The familial clustering of suicidal behaviors and psychiatric disorders has been demonstrated in studies of both adolescent and adult suicide victims and attempters
(14,
36,
37). Our study further shows that the two familial factors raise the risk of suicide even after the effects of the person’s own psychiatric admission status and other factors are adjusted, although this finding may apply only to relatively young subjects because older people in this study rarely had registered links to their relatives. Since people with a psychiatric disorder are more likely to commit suicide
(28), one could argue that liability for suicidal behavior is familially transmitted as a trait dependent on psychiatric disorder. However, our findings suggest that it is less likely that family clustering of suicidal behavior is due only to familial transmission of mental illness. We address this issue elsewhere
(38). In addition, the slightly stronger influence of family suicide history in women might be explained by gender differences in reactions toward bereavement
(39).
Research and Clinical Implications
The socioeconomic environment in Denmark is similar to that in other Scandinavian countries and would probably also be comparable to that in most Western European countries. However, it may be difficult to generalize the findings of this study to other countries with different social, economic, or cultural conditions. Nevertheless, this large record linkage study has demonstrated the joint effect of a wide range of factors on suicide risk. The results suggest several factors that may be targeted in suicide prevention programs; at the same time they suggest that the effects may differ in various segments of population, e.g., by gender.

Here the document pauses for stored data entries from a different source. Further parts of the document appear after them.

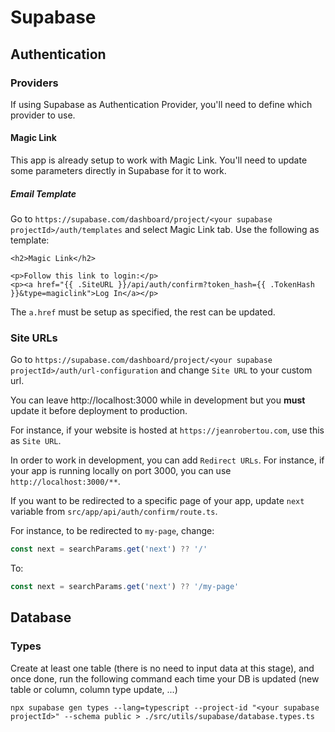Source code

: # Supabase

## Authentication

### Providers

If using Supabase as Authentication Provider, you'll need to define which provider to use.

#### Magic Link

This app is already setup to work with Magic Link. You'll need to update some parameters directly in Supabase for it to work.

##### Email Template

Go to `https://supabase.com/dashboard/project/<your supabase projectId>/auth/templates` and select Magic Link tab. Use the following as template:

```
<h2>Magic Link</h2>

<p>Follow this link to login:</p>
<p><a href="{{ .SiteURL }}/api/auth/confirm?token_hash={{ .TokenHash }}&type=magiclink">Log In</a></p>
```

The `a.href` must be setup as specified, the rest can be updated.

### Site URLs

Go to `https://supabase.com/dashboard/project/<your supabase projectId>/auth/url-configuration` and change `Site URL` to your custom url.

You can leave http://localhost:3000 while in development but you **must** update it before deployment to production.

For instance, if your website is hosted at `https://jeanrobertou.com`, use this as `Site URL`.

In order to work in development, you can add `Redirect URLs`. For instance, if your app is running locally on port 3000, you can use `http://localhost:3000/**`.

If you want to be redirected to a specific page of your app, update `next` variable from `src/app/api/auth/confirm/route.ts`.

For instance, to be redirected to `my-page`, change:

```typescript
const next = searchParams.get('next') ?? '/'
```

To:

```typescript
const next = searchParams.get('next') ?? '/my-page'
```

## Database

### Types

Create at least one table (there is no need to input data at this stage), and once done, run the following command each time your DB is updated (new table or column, column type update, ...)

```
npx supabase gen types --lang=typescript --project-id "<your supabase projectId>" --schema public > ./src/utils/supabase/database.types.ts

```
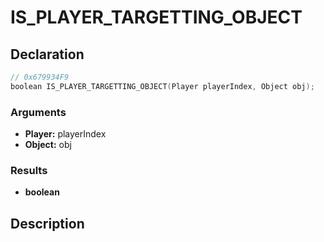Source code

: # IS_PLAYER_TARGETTING_OBJECT

## Declaration
```cpp
// 0x679934F9
boolean IS_PLAYER_TARGETTING_OBJECT(Player playerIndex, Object obj);
```

### Arguments
- **Player:** playerIndex
- **Object:** obj

### Results
- **boolean**

## Description
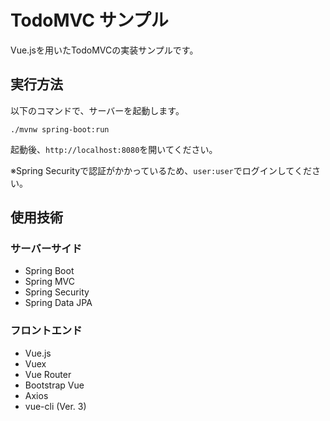 # TodoMVC サンプル

Vue.jsを用いたTodoMVCの実装サンプルです。

## 実行方法

以下のコマンドで、サーバーを起動します。

```
./mvnw spring-boot:run
```

起動後、`http://localhost:8080`を開いてください。

※Spring Securityで認証がかかっているため、`user:user`でログインしてください。

## 使用技術

### サーバーサイド

- Spring Boot
- Spring MVC
- Spring Security
- Spring Data JPA

### フロントエンド

- Vue.js
- Vuex
- Vue Router
- Bootstrap Vue
- Axios
- vue-cli (Ver. 3)
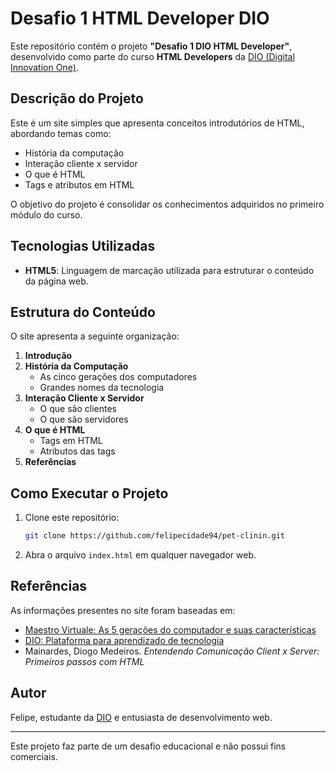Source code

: # Desafio 1 HTML Developer DIO

Este repositório contém o projeto **"Desafio 1 DIO HTML Developer"**, desenvolvido como parte do curso **HTML Developers** da [DIO (Digital Innovation One)](https://web.dio.me/).

## Descrição do Projeto
Este é um site simples que apresenta conceitos introdutórios de HTML, abordando temas como:

- História da computação
- Interação cliente x servidor
- O que é HTML
- Tags e atributos em HTML

O objetivo do projeto é consolidar os conhecimentos adquiridos no primeiro módulo do curso.

## Tecnologias Utilizadas
- **HTML5**: Linguagem de marcação utilizada para estruturar o conteúdo da página web.

## Estrutura do Conteúdo
O site apresenta a seguinte organização:

1. **Introdução**
2. **História da Computação**
   - As cinco gerações dos computadores
   - Grandes nomes da tecnologia
3. **Interação Cliente x Servidor**
   - O que são clientes
   - O que são servidores
4. **O que é HTML**
   - Tags em HTML
   - Atributos das tags
5. **Referências**

## Como Executar o Projeto
1. Clone este repositório:
   ```bash
   git clone https://github.com/felipecidade94/pet-clinin.git
   ```
2. Abra o arquivo `index.html` em qualquer navegador web.

## Referências
As informações presentes no site foram baseadas em:

- [Maestro Virtuale: As 5 gerações do computador e suas características](https://maestrovirtuale.com/as-5-geracoes-do-computador-e-suas-caracteristicas/)
- [DIO: Plataforma para aprendizado de tecnologia](https://web.dio.me/)
- Mainardes, Diogo Medeiros. *Entendendo Comunicação Client x Server: Primeiros passos com HTML*

## Autor
Felipe, estudante da [DIO](https://web.dio.me/) e entusiasta de desenvolvimento web.

---
Este projeto faz parte de um desafio educacional e não possui fins comerciais.

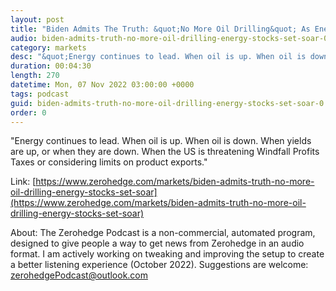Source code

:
 ```yaml
---
layout: post
title: "Biden Admits The Truth: &quot;No More Oil Drilling&quot; As Energy Stocks Set To Soar"
audio: biden-admits-truth-no-more-oil-drilling-energy-stocks-set-soar-0
category: markets
desc: "&quot;Energy continues to lead. When oil is up. When oil is down. When yields are up, or when they are down. When the US is threatening Windfall Profits Taxes or considering limits on product exports.&quot; "
duration: 00:04:30
length: 270
datetime: Mon, 07 Nov 2022 03:00:00 +0000
tags: podcast
guid: biden-admits-truth-no-more-oil-drilling-energy-stocks-set-soar-0
order: 0
---
```

&quot;Energy continues to lead. When oil is up. When oil is down. When yields are up, or when they are down. When the US is threatening Windfall Profits Taxes or considering limits on product exports.&quot; 

Link: [https://www.zerohedge.com/markets/biden-admits-truth-no-more-oil-drilling-energy-stocks-set-soar](https://www.zerohedge.com/markets/biden-admits-truth-no-more-oil-drilling-energy-stocks-set-soar)

About: The Zerohedge Podcast is a non-commercial, automated program, designed to give people a way to get news from Zerohedge in an audio format.  I am actively working on tweaking and improving the setup to create a better listening experience (October 2022).  Suggestions are welcome: [zerohedgePodcast@outlook.com](mailto:zerohedgePodcast@outlook.com)
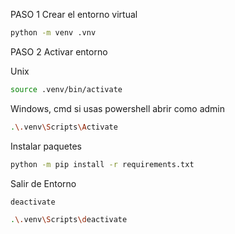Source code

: PASO 1 Crear el entorno virtual

```sh
python -m venv .vnv
```
PASO 2 Activar entorno

Unix

``` sh
source .venv/bin/activate
```
Windows, cmd
si usas powershell abrir como admin 

``` sh
.\.venv\Scripts\Activate
```

Instalar paquetes
```sh
python -m pip install -r requirements.txt

```

Salir de Entorno

```sh
deactivate
```
```sh
.\.venv\Scripts\deactivate
```

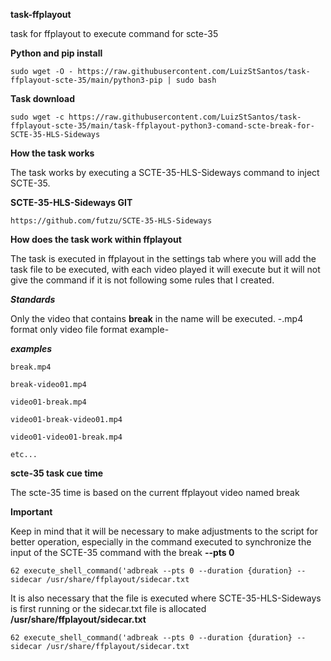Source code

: **task-ffplayout**

task for ffplayout to execute command for scte-35

**Python and pip install**

``` 
sudo wget -O - https://raw.githubusercontent.com/LuizStSantos/task-ffplayout-scte-35/main/python3-pip | sudo bash
```

**Task download**

```
sudo wget -c https://raw.githubusercontent.com/LuizStSantos/task-ffplayout-scte-35/main/task-ffplayout-python3-comand-scte-break-for-SCTE-35-HLS-Sideways
```

**How the task works**

The task works by executing a SCTE-35-HLS-Sideways command to inject SCTE-35.

**SCTE-35-HLS-Sideways GIT**

```
https://github.com/futzu/SCTE-35-HLS-Sideways
```

**How does the task work within ffplayout**

The task is executed in ffplayout in the settings tab where you will add the task file to be executed, with each video 
played it will execute but it will not give the command if it is not following some rules that I created.

***Standards***

Only the video that contains **break** in the name will be executed.
-.mp4 format only video file format example-

***examples***

```
break.mp4

break-video01.mp4

video01-break.mp4

video01-break-video01.mp4

video01-video01-break.mp4

etc...
```

**scte-35 task cue time**

The scte-35 time is based on the current ffplayout video named break

**Important**

Keep in mind that it will be necessary to make adjustments to the script for better operation, especially in the command 
executed to synchronize the input of the SCTE-35 command with the break **--pts 0**

```
62 execute_shell_command('adbreak --pts 0 --duration {duration} --sidecar /usr/share/ffplayout/sidecar.txt
```

It is also necessary that the file is executed where SCTE-35-HLS-Sideways is first running or the sidecar.txt file is allocated
**/usr/share/ffplayout/sidecar.txt**

```
62 execute_shell_command('adbreak --pts 0 --duration {duration} --sidecar /usr/share/ffplayout/sidecar.txt
```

We believe, as also suggested by others
(11,
40), that mental illness should be a focus for preventive interventions and assessment of these interventions. General strategies with the potential of reducing suicide rates include providing psychiatric professionals and general practitioners with better training in the diagnosis and treatment of mental disorders, as well as continuing psychiatric patients’ care beyond the point of clinical recovery. Also, broader approaches such as reducing unemployment and improving social cohesion might have some, although probably limited, effect on suicide rates.